By: Scott Chimuk
In, Law Society of Alberta v Higgerty, 2024 ABKB 410, Scott Chimuk acted for 6 different law firms (the “New Firms”) in a receivership application relating to whether a litigation lender was entitled to a charging lien or charging order against files that were transferred by the Custodian to the New Firms following a notice of intention to enforce security by the lender after a law firm (Higgerty Law) went into custodianship.
The transferred files were all contingency files such that no fees would be paid until such time as the files were either settled or resolved by way of trial. Therefore, any potential payments for work performed by Higgerty Law had not yet crystallized at the time of the application.

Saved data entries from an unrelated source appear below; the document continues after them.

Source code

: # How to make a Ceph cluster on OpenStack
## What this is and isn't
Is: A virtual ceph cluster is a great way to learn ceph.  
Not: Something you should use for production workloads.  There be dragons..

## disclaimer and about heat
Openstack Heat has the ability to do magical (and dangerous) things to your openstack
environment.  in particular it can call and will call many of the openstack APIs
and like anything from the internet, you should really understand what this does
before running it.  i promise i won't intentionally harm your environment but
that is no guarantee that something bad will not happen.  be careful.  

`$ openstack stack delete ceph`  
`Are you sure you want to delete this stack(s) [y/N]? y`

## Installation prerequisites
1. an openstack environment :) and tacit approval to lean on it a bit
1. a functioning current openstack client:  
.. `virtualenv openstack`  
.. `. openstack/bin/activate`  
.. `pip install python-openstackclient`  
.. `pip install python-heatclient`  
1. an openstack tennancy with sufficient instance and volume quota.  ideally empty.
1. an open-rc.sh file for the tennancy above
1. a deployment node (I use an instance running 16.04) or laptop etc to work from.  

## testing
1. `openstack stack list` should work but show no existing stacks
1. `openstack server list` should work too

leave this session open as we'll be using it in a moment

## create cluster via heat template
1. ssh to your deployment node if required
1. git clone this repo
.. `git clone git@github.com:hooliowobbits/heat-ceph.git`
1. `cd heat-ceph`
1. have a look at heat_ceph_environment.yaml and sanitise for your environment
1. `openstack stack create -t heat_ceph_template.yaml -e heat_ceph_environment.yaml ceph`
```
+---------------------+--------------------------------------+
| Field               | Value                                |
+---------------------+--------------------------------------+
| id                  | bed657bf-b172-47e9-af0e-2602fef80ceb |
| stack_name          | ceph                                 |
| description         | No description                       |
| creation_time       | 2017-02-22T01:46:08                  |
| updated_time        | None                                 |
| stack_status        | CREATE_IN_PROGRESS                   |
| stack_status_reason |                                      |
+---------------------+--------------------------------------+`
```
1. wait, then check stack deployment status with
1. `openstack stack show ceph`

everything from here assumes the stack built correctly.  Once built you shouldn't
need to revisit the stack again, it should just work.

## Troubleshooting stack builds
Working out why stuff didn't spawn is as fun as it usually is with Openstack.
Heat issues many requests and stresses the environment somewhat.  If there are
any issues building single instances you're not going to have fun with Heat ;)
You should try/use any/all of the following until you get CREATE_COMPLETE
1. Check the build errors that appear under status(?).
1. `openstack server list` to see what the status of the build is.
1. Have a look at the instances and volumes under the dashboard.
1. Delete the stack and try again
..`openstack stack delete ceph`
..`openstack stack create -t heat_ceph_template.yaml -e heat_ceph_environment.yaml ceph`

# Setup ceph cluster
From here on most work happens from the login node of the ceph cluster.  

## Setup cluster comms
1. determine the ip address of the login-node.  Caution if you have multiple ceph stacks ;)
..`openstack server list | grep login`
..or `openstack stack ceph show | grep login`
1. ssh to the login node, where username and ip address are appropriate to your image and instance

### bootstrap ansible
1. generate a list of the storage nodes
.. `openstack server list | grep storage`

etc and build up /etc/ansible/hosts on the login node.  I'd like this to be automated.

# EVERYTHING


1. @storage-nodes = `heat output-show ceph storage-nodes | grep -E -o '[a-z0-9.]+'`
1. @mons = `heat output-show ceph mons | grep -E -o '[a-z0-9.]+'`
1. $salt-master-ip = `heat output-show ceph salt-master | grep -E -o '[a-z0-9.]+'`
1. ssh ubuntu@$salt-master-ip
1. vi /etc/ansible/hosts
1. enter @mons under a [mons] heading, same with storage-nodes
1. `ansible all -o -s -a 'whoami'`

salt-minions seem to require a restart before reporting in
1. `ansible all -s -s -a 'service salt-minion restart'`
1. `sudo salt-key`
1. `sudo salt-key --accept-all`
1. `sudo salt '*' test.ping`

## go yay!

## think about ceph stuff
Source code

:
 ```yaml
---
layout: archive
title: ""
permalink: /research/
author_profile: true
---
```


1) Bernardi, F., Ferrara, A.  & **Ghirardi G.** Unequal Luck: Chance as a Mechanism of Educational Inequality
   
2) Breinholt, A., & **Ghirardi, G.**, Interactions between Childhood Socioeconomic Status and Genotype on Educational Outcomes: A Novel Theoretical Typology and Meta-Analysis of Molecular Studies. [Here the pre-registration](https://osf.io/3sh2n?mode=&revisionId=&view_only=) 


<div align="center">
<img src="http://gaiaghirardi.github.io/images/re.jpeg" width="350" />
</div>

The lender argued that since it had a security interest in all the property of Higgerty law that this interest gave it all rights and entitlement of Higgerty Law – including the ability to assert a solicitor’s lien in respect of its files.
The New Firms, argued that the lender could not assert such an interest because:
It was not a solicitor and therefore not subject to the regulation of the Law Society;
To allow the lien to be asserted would breach the solicitor client privilege of the former clients of Higgerty law; and
That the Receiver/Custodian was the appropriate party to assert a claim
The Court found that the lender was not entitled to assert a lien on the basis that it did not meet the requirements under either the Rules or the common-law. Because of this finding it was unnecessary to rule on the issues of privilege or Law Society regulation.
In obiter dicta, the Court did leave open the possibility that the custodian/receiver-manager, as opposed to the lender, could potentially assert a solicitor’s lien in recovering the potential proceeds to repay the creditors of Higgerty Law. The application of the lender was therefore dismissed.